IT may not be as bad as it looks. President Trump’s administration is likely this week to renew its certification that Iran is still complying with its obligations under 2015 Geneva agreement limiting its nuclear program to exclude the development of nuclear weapons.
The Joint Comprehensive Plan of Action (JCPA) provides for Washington to certify Iran’s honoring of its commitments every 90 days. If the Trump administration does not renew the sign-off, which it first did in April, Congress would be entitled to take up the issue.
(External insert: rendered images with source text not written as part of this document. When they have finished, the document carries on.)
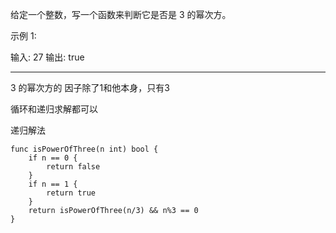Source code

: 给定一个整数，写一个函数来判断它是否是 3 的幂次方。

示例 1:

输入: 27
输出: true

---

3 的幂次方的 因子除了1和他本身，只有3

循环和递归求解都可以

递归解法

```cgo
func isPowerOfThree(n int) bool {
	if n == 0 {
		return false
	}
	if n == 1 {
		return true
	}
	return isPowerOfThree(n/3) && n%3 == 0
}
```

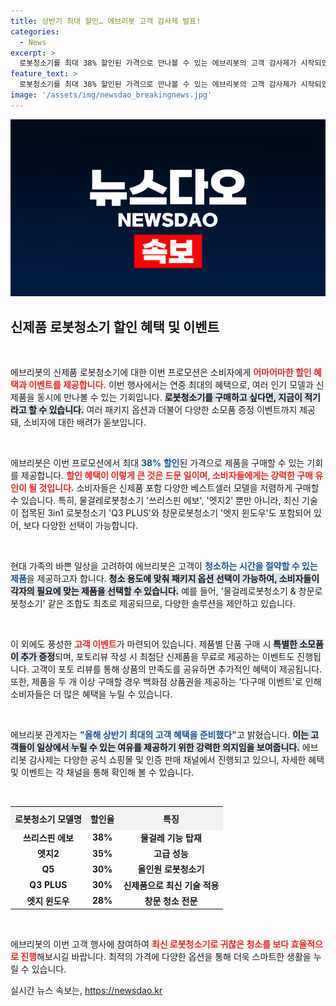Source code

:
 ```yaml
---
title: 상반기 최대 할인… 에브리봇 고객 감사제 발표!
categories:
  - News
excerpt: >
  로봇청소기를 최대 38% 할인된 가격으로 만나볼 수 있는 에브리봇의 고객 감사제가 시작되었습니다! 신제품과 베스트셀러를 포함한 다양한 패키지, 풍성한 경품 이벤트까지! 청소의 시간을 아껴줄 특별한 혜택과 함께하는 기회를 놓치지 마세요!
feature_text: >
  로봇청소기를 최대 38% 할인된 가격으로 만나볼 수 있는 에브리봇의 고객 감사제가 시작되었습니다! 신제품과 베스트셀러를 포함한 다양한 패키지, 풍성한 경품 이벤트까지! 청소의 시간을 아껴줄 특별한 혜택과 함께하는 기회를 놓치지 마세요!
image: '/assets/img/newsdao_breakingnews.jpg'
---
```


<p><img src="/assets/img/newsdao_breakingnews.jpg" alt="bookingtag 속보" /></p>

<h2 data-ke-size="size26">신제품 로봇청소기 할인 혜택 및 이벤트</h2>

<p data-ke-size="size16">&nbsp;</p>

<p>에브리봇의 신제품 로봇청소기에 대한 이번 프로모션은 소비자에게 <b><span style="color: #ee2323;">어마어마한 할인 혜택과 이벤트를 제공합니다.</span></b> 이번 행사에서는 연중 최대의 혜택으로, 여러 인기 모델과 신제품을 동시에 만나볼 수 있는 기회입니다. <b><span style="background-color: #21538527;">로봇청소기를 구매하고 싶다면, 지금이 적기라고 할 수 있습니다.</span></b> 여러 패키지 옵션과 더불어 다양한 소모품 증정 이벤트까지 제공돼, 소비자에 대한 배려가 돋보입니다. </p>

<p data-ke-size="size16">&nbsp;</p>

<p>에브리봇은 이번 프로모션에서 최대 <b><span style="color: #1a5490;">38% 할인</span></b>된 가격으로 제품을 구매할 수 있는 기회를 제공합니다. <b><span style="color: #ee2323;">할인 혜택이 이렇게 큰 것은 드문 일이며, 소비자들에게는 강력한 구매 유인이 될 것입니다.</span></b> 소비자들은 신제품 포함 다양한 베스트셀러 모델을 저렴하게 구매할 수 있습니다. 특히, 물걸레로봇청소기 '쓰리스핀 에보', '엣지2' 뿐만 아니라, 최신 기술이 접목된 3in1 로봇청소기 'Q3 PLUS'와 창문로봇청소기 '엣지 윈도우'도 포함되어 있어, 보다 다양한 선택이 가능합니다.</p>

<p data-ke-size="size16">&nbsp;</p>

<p>현대 가족의 바쁜 일상을 고려하여 에브리봇은 고객이 <b><span style="color: #1a5490;">청소하는 시간을 절약할 수 있는 제품</span></b>을 제공하고자 합니다. <b><span style="background-color: #21538527;">청소 용도에 맞춰 패키지 옵션 선택이 가능하여, 소비자들이 각자의 필요에 맞는 제품을 선택할 수 있습니다.</span></b> 예를 들어, '물걸레로봇청소기 &amp; 창문로봇청소기' 같은 조합도 최초로 제공되므로, 다양한 솔루션을 제안하고 있습니다.</p>

<p data-ke-size="size16">&nbsp;</p>

<p>이 외에도 풍성한 <b><span style="color: #ee2323;">고객 이벤트</span></b>가 마련되어 있습니다. 제품별 단품 구매 시 <b><span style="background-color: #21538527;">특별한 소모품이 추가 증정</span></b>되며, 포토리뷰 작성 시 최첨단 신제품을 무료로 제공하는 이벤트도 진행됩니다. 고객이 포토 리뷰를 통해 상품의 만족도를 공유하면 추가적인 혜택이 제공됩니다. 또한, 제품을 두 개 이상 구매할 경우 백화점 상품권을 제공하는 '다구매 이벤트'로 인해 소비자들은 더 많은 혜택을 누릴 수 있습니다.</p>

<p data-ke-size="size16">&nbsp;</p>

<p>에브리봇 관계자는 <b><span style="color: #1a5490;">"올해 상반기 최대의 고객 혜택을 준비했다"</span></b>고 밝혔습니다. <b><span style="background-color: #21538527;">이는 고객들이 일상에서 누릴 수 있는 여유를 제공하기 위한 강력한 의지임을 보여줍니다.</span></b> 에브리봇 감사제는 다양한 공식 쇼핑몰 및 인증 판매 채널에서 진행되고 있으니, 자세한 혜택 및 이벤트는 각 채널을 통해 확인해 볼 수 있습니다.</p>

<p data-ke-size="size16">&nbsp;</p>

<table style="width: 100%; border-collapse: collapse;">
    <tr>
        <th style="text-align: center; height: 30px; background-color: #f2f2f2;">로봇청소기 모델명</th>
        <th style="text-align: center; height: 30px; background-color: #f2f2f2;">할인율</th>
        <th style="text-align: center; height: 30px; background-color: #f2f2f2;">특징</th>
    </tr>
    <tr>
        <td style="text-align: center; height: 17px;"><b>쓰리스핀 에보</b></td>
        <td style="text-align: center; height: 17px;"><b>38%</b></td>
        <td style="text-align: center; height: 17px;"><b>물걸레 기능 탑재</b></td>
    </tr>
    <tr>
        <td style="text-align: center; height: 17px;"><b>엣지2</b></td>
        <td style="text-align: center; height: 17px;"><b>35%</b></td>
        <td style="text-align: center; height: 17px;"><b>고급 성능</b></td>
    </tr>
    <tr>
        <td style="text-align: center; height: 17px;"><b>Q5</b></td>
        <td style="text-align: center; height: 17px;"><b>30%</b></td>
        <td style="text-align: center; height: 17px;"><b>올인원 로봇청소기</b></td>
    </tr>
    <tr>
        <td style="text-align: center; height: 17px;"><b>Q3 PLUS</b></td>
        <td style="text-align: center; height: 17px;"><b>30%</b></td>
        <td style="text-align: center; height: 17px;"><b>신제품으로 최신 기술 적용</b></td>
    </tr>
    <tr>
        <td style="text-align: center; height: 17px;"><b>엣지 윈도우</b></td>
        <td style="text-align: center; height: 17px;"><b>28%</b></td>
        <td style="text-align: center; height: 17px;"><b>창문 청소 전문</b></td>
    </tr>
</table>

<p data-ke-size="size16">&nbsp;</p> 

<p>에브리봇의 이번 고객 행사에 참여하여 <b><span style="color: #ee2323;">최신 로봇청소기로 귀찮은 청소를 보다 효율적으로 진행</span></b>해보시길 바랍니다. 최적의 가격에 다양한 옵션을 통해 더욱 스마트한 생활을 누릴 수 있습니다.</p>
실시간 뉴스 속보는, <a href="https://newsdao.kr" rel="dofollow">https://newsdao.kr</a>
But the White House is also involved in a complete review of its Iranian policy, expected to be completed by the end of summer. For those who believe the Iranians are cleverly pulling the wool over the eyes of the international community, there is the hope the review will be an uncompromising document that will back Trump’s campaign promises he will get tough with Tehran.
Therefore it must be hoped that this purely procedural second White House certification will be the last. There is credible evidence the Iranians set out to welch on the deal even before the ink was dry. Iranians bamboozled then Secretary of State John Kerry and the rest of the international community with a master-class in extended negotiations that, bit by bit, eroded the original harsh demands. They are now busy avoiding the limited promises they did make. They have not, for instance, cut the number of nuclear centrifuges nor have they reduced their stocks of heavy water.
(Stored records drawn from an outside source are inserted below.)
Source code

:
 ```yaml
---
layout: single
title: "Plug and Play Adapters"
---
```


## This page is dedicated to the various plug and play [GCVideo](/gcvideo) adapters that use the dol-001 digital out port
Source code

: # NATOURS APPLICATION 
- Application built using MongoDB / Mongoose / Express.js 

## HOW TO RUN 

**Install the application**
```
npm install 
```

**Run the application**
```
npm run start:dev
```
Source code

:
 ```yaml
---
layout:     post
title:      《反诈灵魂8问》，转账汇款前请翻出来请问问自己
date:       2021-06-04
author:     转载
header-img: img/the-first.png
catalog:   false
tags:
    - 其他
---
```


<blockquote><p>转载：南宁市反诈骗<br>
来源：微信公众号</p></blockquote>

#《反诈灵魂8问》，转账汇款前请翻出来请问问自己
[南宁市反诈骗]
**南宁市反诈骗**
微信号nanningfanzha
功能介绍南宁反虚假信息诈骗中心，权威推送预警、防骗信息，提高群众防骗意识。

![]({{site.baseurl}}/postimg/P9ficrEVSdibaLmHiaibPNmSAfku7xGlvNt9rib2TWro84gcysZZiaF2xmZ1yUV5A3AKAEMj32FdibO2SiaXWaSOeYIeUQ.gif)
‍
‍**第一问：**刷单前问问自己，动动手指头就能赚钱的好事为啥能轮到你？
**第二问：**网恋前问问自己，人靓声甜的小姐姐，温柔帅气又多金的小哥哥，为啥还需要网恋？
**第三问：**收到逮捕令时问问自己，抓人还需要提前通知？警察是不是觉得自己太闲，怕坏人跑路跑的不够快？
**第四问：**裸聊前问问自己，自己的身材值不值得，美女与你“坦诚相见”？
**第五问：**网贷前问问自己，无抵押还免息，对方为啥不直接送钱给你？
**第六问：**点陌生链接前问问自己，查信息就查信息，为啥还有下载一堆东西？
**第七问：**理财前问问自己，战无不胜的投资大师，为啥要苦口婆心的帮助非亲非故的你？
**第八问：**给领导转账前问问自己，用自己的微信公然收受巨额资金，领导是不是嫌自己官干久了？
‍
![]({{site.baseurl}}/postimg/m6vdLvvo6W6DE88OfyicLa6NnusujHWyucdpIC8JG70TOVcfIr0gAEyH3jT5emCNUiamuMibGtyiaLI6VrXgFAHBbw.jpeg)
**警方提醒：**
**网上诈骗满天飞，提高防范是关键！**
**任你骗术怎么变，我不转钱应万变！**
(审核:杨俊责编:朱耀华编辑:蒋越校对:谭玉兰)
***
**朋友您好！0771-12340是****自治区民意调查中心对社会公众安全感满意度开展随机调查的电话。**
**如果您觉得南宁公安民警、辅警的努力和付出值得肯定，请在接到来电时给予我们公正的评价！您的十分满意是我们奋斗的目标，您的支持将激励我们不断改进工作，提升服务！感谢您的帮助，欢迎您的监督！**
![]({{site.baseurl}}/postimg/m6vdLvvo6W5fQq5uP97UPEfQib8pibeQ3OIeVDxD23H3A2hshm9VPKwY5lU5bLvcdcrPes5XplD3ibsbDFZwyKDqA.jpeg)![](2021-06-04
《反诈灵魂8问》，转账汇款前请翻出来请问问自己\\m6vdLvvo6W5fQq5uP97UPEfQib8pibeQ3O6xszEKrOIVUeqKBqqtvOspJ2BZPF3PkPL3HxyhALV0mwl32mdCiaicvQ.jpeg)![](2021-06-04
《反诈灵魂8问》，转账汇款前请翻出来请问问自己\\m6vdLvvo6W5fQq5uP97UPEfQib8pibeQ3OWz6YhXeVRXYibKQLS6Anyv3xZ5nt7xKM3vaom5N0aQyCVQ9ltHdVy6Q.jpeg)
There is simply too much at stake in terms of regional stability and security to pussyfoot around with the Iranians any longer. Liberal opinion in the United States is making much of the perceived power struggle between the “moderate” President Hassan Rouhani and hard-liners around Supreme Leader Ali Hosseini Khamenei. The latest supposed evidence of this battle is the arrest of the newly re-elected president’s brother Hossein Fereidoun in connection with extensive fraud. But this is not a political power play but rather a tussle over the spoils of power, at which the ayatollahs and their praetorian force the Revolutionary Guards have proved themselves just as greedy as anyone else.
And the absurdity of this is clear. The Iranian foreign minister Mohammad Javad Zarif who ran rings around the P5+1 powers, the US, UK, Germany, Russia, China and the EU is a close associate of President Rouhani. It was not the ayatollahs around Khamenei who cut this deal so advantageous for Iran’s nuclear weapons ambitions, but the urbane and almost cuddly “reformists” so admired and feted by Americans and European liberals. These people need their heads examined. Iran is playing the good cop, bad cop trick. The Iranian leaders are all on the same side. Their aim is a revanchist and aggressive Iran that will dominate the Middle East.
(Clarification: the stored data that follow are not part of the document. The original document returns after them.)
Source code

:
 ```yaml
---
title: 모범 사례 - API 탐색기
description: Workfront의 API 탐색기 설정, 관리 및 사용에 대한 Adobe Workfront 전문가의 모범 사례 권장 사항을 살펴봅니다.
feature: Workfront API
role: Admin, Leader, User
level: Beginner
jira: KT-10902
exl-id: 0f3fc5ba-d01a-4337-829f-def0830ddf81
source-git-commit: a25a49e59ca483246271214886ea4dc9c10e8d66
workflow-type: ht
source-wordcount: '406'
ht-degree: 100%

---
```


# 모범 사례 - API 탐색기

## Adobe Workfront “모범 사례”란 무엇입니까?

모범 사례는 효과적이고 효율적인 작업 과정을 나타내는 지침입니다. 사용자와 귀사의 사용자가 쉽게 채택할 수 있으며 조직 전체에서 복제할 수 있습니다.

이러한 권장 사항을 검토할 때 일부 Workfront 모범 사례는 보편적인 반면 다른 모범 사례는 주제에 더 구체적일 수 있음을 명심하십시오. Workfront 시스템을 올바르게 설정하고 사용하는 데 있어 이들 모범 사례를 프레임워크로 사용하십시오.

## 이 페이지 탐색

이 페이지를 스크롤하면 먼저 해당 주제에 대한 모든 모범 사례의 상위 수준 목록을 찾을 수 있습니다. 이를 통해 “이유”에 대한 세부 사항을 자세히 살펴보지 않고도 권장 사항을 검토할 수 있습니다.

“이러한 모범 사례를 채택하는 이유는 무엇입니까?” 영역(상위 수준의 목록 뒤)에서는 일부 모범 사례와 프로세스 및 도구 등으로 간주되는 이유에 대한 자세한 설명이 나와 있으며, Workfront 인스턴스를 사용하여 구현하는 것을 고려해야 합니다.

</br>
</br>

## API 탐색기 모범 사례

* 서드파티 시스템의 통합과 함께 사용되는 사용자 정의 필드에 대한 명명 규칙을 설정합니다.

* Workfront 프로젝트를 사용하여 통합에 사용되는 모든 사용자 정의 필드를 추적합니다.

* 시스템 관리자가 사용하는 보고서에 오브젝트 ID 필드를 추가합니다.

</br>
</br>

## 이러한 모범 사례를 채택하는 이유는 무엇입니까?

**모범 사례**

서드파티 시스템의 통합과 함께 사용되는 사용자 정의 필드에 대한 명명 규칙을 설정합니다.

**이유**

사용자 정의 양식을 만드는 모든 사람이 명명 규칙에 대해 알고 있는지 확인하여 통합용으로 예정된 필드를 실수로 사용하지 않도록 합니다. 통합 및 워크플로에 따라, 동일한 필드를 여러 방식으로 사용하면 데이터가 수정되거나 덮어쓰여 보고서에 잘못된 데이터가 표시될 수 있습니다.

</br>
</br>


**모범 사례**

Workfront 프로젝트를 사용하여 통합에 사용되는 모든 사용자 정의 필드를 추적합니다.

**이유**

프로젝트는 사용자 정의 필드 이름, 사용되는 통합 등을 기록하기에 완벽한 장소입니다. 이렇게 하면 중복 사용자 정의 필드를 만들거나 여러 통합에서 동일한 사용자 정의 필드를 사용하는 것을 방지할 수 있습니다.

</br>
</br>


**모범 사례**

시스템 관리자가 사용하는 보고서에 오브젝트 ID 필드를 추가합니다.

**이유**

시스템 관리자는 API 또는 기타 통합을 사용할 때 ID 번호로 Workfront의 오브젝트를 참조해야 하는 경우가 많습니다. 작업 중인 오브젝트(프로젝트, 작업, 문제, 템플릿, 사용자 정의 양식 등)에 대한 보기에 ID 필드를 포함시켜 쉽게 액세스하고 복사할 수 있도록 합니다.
The proof is staring the international community in the face. Iranian meddling in Eastern Province here in the Kingdom, in Yemen, Iraq, Syria, Bahrain and Lebanon is there for all to see, if they only choose to. But Iran continues to portray itself as a much-misunderstood honorable state. On his path to the White House Trump vowed he was not going to be fooled by Iran. The time is fast approaching when he must deliver of this promise.